GUIDO RAMPOLDI PER LA REPUBBLICA

Molto giovani. Alcuni sereni e allegri come ragazzi in gita. Se stiamo alle foto diffuse dalle agenzie, molti tra i terroristi che hanno ucciso più di cento persone e precipitato nel panico una delle più grandi città del pianeta hanno l’espressioni e probabilmente l’età di una generazione che in Occidente deve ancora affacciarsi nella sotira. In Asia la storia può finirti addosso molto presto. Ma a sbirciarli da quelle immagini, con quei mitra che sembrano di plastica, si direbbe che stiano per organizzare una clamorosa beffa, non un massacro.

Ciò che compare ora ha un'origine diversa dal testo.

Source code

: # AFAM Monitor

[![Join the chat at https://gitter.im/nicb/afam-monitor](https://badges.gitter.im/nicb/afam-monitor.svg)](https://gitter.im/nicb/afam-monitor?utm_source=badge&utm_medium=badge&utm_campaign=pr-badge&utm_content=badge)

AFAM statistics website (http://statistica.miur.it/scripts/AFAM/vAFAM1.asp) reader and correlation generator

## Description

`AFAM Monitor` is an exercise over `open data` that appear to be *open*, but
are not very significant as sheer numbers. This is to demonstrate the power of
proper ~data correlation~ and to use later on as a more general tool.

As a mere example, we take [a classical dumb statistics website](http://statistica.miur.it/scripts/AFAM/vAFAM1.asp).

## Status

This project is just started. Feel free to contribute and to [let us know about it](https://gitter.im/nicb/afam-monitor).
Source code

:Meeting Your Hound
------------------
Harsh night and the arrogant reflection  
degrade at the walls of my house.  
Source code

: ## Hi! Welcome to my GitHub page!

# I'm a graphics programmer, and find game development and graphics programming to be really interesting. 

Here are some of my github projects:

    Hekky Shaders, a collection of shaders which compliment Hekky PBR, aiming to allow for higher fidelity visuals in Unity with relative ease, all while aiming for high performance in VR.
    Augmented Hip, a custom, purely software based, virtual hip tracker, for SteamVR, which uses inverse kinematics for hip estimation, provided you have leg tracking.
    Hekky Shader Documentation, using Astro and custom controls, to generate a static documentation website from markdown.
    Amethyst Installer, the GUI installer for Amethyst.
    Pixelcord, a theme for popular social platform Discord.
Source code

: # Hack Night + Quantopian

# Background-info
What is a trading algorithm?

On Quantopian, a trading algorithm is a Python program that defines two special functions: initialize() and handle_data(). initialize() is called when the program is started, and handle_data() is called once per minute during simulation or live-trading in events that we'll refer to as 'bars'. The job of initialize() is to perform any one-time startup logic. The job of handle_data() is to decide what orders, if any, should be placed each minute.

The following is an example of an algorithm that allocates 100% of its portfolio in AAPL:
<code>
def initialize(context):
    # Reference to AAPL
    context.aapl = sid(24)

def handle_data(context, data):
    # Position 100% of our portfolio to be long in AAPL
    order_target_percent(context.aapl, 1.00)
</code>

I pochi di loro che a quest´ora non sono cadaveri bucati da centinaia di colpi, potrebbero dire chi li ha usati come carne da macello, e come mazze da macello. E perché hanno accettato. E cosa è stato loro promesso. Un paradiso dove vivere è splendido. La gloria eterna. L´ammirazione dei credenti. La santità. Un posto imperituro nella storia del loro popolo. La mistica dell´eroismo ha una sua presa, a quell´età. Ma perché dia luogo ad una disponibilità ad ammazzare e ad immolarsi, di solito occorre il sapiente lavorio di un fabbricante di kamikaze. Nel genere, i migliori operano nella terra di nessuno al confine tra Pakistan e Afghanistan. Talvolta usano ragazzini comprati da contadini indebitati fino al collo (li preferiscono ai padri, è più facile manipolarli e non tentennano). Più spesso utilizzano la sofferenza di orfani che hanno visto sterminare la famiglia da un razzo americano o pakistano. E´ cura dei fabbricanti e dei loro collaboratori, spesso mullah, acuire la disperazione di questi adolescenti, affinchè vivano la morte come una liberazione dal dolore e dalla miseria della loro condizione di soli al mondo.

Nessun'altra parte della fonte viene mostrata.